> [Task details]:
The stretch wanted below opens at the line containing "the competitive landscape." and closes at the line containing "<strong>Competitive Intelligence:</strong>". Please return it exactly, with no other lines.

─── Data shown ───

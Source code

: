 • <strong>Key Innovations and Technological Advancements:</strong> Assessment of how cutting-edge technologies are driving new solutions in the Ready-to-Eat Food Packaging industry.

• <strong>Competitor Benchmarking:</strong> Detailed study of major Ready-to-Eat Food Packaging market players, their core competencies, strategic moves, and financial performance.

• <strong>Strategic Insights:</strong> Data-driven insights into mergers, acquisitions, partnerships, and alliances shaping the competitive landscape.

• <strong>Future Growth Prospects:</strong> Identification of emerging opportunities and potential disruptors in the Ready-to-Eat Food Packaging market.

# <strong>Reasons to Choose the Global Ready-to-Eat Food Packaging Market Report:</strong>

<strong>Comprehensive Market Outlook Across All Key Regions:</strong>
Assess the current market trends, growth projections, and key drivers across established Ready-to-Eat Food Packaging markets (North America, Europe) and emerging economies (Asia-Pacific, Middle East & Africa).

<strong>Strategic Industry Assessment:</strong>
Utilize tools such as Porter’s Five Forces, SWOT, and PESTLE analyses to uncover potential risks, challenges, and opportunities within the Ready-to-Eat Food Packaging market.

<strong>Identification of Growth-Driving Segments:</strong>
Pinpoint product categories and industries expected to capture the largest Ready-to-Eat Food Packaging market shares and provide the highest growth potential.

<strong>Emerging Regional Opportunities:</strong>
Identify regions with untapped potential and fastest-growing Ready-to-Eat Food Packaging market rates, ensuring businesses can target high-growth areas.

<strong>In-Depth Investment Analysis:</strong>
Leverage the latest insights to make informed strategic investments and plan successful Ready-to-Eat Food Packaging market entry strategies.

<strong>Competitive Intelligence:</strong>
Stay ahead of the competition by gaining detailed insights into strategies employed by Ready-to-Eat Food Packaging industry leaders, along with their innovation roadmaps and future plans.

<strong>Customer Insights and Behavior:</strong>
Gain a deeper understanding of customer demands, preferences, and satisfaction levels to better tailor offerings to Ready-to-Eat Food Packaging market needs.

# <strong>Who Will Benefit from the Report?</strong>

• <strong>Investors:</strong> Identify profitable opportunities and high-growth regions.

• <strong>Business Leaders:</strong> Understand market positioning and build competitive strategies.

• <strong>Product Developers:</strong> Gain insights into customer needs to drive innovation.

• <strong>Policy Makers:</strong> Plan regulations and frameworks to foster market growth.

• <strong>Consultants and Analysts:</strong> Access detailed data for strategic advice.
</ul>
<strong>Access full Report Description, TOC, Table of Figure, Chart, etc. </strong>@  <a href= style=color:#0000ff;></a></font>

───
─── Data shown ───

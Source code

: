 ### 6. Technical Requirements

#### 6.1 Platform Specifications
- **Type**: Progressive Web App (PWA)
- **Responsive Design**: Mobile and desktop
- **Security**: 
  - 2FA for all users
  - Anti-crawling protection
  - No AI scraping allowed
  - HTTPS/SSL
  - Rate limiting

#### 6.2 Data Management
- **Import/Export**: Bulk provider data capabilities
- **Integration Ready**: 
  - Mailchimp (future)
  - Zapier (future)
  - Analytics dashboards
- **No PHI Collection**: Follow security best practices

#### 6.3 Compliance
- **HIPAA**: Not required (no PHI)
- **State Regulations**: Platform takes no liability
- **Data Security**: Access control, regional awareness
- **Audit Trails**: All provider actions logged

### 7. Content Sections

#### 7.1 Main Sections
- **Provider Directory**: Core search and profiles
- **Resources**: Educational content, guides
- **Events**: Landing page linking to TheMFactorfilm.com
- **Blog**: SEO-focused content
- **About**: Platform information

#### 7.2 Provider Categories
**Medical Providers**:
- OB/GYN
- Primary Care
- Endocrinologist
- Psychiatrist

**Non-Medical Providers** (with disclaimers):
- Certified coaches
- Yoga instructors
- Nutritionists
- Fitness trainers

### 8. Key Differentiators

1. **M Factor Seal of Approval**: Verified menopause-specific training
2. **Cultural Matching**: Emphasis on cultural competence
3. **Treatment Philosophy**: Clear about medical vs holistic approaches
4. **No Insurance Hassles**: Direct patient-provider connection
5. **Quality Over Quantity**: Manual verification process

───
─── Data shown ───

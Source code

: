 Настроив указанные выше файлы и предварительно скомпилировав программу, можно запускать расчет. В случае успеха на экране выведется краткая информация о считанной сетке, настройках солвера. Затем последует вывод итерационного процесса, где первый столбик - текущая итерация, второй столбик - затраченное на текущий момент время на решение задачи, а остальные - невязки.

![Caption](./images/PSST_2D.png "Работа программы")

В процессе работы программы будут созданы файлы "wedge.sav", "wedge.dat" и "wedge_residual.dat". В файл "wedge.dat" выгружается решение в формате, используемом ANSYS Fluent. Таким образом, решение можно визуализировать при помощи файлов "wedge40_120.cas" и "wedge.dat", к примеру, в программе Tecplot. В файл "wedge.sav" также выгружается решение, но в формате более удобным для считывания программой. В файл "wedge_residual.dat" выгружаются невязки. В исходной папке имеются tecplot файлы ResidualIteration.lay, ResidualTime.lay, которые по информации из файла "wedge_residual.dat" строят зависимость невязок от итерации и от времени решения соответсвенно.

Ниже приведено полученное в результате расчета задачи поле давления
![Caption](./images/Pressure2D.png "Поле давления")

───

> [Output of the exercise]:
• <strong>Strategic Insights:</strong> Data-driven insights into mergers, acquisitions, partnerships, and alliances shaping the competitive landscape.

• <strong>Future Growth Prospects:</strong> Identification of emerging opportunities and potential disruptors in the Ready-to-Eat Food Packaging market.

# <strong>Reasons to Choose the Global Ready-to-Eat Food Packaging Market Report:</strong>

<strong>Comprehensive Market Outlook Across All Key Regions:</strong>
Assess the current market trends, growth projections, and key drivers across established Ready-to-Eat Food Packaging markets (North America, Europe) and emerging economies (Asia-Pacific, Middle East & Africa).

<strong>Strategic Industry Assessment:</strong>
Utilize tools such as Porter’s Five Forces, SWOT, and PESTLE analyses to uncover potential risks, challenges, and opportunities within the Ready-to-Eat Food Packaging market.

<strong>Identification of Growth-Driving Segments:</strong>
Pinpoint product categories and industries expected to capture the largest Ready-to-Eat Food Packaging market shares and provide the highest growth potential.

<strong>Emerging Regional Opportunities:</strong>
Identify regions with untapped potential and fastest-growing Ready-to-Eat Food Packaging market rates, ensuring businesses can target high-growth areas.

<strong>In-Depth Investment Analysis:</strong>
Leverage the latest insights to make informed strategic investments and plan successful Ready-to-Eat Food Packaging market entry strategies.

<strong>Competitive Intelligence:</strong>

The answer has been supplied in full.